Records from a dataset:
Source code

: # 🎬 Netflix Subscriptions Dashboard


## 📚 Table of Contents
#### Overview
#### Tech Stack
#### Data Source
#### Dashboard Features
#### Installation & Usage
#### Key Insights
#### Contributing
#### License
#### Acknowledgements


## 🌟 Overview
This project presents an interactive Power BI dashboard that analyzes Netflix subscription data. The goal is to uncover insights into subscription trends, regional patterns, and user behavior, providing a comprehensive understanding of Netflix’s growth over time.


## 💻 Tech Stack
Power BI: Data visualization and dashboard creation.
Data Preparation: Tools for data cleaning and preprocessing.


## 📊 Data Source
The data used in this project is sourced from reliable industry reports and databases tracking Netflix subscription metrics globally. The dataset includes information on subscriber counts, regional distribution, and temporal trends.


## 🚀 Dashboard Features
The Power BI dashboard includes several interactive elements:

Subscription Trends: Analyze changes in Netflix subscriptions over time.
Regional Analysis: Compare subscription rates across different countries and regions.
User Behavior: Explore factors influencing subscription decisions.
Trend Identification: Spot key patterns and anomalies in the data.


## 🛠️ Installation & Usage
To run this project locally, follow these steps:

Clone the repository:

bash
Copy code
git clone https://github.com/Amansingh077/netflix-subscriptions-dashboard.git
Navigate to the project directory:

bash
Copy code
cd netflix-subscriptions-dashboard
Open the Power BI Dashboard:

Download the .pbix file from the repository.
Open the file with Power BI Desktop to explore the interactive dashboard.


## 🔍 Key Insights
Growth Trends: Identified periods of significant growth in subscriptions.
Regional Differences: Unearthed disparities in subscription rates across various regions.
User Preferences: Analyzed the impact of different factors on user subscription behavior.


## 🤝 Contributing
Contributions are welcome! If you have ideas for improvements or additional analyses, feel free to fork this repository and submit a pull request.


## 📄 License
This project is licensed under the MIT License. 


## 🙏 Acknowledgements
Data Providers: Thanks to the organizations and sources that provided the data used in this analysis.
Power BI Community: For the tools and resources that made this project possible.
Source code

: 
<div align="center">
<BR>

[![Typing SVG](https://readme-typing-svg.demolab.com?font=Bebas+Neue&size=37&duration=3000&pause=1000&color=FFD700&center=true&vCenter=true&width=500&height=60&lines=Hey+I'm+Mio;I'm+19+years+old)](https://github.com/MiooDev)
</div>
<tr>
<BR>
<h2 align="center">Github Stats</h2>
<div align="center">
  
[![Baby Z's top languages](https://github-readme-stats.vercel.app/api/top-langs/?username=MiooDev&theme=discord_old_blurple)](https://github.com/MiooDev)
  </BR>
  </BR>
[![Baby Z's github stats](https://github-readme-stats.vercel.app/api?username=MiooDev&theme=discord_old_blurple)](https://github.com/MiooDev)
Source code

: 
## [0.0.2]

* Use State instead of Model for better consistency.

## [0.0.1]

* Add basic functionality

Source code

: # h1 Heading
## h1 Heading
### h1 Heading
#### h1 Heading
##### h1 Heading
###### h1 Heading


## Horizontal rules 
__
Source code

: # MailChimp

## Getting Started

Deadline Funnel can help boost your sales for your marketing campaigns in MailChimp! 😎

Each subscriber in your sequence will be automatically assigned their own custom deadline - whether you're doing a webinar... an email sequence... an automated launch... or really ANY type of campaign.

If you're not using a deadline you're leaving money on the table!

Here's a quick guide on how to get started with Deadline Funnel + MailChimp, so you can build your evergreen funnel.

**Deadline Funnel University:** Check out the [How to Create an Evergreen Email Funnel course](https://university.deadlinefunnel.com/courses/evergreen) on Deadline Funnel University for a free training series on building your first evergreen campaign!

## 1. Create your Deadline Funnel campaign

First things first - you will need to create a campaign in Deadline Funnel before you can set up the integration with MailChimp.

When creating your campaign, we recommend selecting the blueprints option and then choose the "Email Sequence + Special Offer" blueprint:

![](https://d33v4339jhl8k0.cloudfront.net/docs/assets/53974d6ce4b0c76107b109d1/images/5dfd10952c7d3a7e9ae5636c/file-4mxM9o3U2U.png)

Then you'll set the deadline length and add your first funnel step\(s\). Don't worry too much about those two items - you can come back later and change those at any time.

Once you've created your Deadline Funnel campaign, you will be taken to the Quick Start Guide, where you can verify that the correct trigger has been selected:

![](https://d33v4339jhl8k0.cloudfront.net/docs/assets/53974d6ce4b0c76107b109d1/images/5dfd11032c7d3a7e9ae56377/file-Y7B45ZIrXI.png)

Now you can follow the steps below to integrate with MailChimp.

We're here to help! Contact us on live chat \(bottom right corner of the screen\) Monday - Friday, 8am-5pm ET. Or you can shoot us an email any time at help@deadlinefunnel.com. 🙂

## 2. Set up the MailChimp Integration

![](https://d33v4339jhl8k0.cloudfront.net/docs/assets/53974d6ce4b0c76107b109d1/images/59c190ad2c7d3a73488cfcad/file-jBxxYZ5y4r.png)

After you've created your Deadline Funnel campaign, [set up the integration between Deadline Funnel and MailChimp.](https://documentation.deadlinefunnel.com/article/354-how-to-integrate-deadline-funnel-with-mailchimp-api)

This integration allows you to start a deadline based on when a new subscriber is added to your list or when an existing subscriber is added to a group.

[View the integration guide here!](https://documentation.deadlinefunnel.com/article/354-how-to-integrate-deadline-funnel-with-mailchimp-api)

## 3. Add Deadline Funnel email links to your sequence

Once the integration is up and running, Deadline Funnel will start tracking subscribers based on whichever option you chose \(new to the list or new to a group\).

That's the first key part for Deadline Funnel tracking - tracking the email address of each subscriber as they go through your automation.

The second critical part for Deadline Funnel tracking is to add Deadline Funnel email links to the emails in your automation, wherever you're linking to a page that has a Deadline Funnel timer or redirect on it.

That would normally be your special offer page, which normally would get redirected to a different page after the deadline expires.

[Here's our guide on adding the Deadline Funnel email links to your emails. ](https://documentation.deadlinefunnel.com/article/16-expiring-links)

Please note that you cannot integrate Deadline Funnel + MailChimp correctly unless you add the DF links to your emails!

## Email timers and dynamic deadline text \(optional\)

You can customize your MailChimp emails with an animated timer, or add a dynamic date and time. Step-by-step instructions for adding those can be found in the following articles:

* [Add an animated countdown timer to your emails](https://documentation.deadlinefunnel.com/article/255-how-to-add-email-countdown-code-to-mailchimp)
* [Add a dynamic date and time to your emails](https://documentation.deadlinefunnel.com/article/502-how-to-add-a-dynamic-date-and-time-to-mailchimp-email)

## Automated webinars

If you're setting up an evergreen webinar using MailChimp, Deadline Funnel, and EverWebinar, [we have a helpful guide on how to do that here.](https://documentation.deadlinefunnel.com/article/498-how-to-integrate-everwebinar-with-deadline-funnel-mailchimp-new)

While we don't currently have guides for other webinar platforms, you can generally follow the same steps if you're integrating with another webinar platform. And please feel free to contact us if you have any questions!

Exercise objective :: If a line in the data above contains "assets", return that line.

Solution to this problem ::
![](https://d33v4339jhl8k0.cloudfront.net/docs/assets/53974d6ce4b0c76107b109d1/images/5dfd10952c7d3a7e9ae5636c/file-4mxM9o3U2U.png)
![](https://d33v4339jhl8k0.cloudfront.net/docs/assets/53974d6ce4b0c76107b109d1/images/5dfd11032c7d3a7e9ae56377/file-Y7B45ZIrXI.png)
![](https://d33v4339jhl8k0.cloudfront.net/docs/assets/53974d6ce4b0c76107b109d1/images/59c190ad2c7d3a73488cfcad/file-jBxxYZ5y4r.png)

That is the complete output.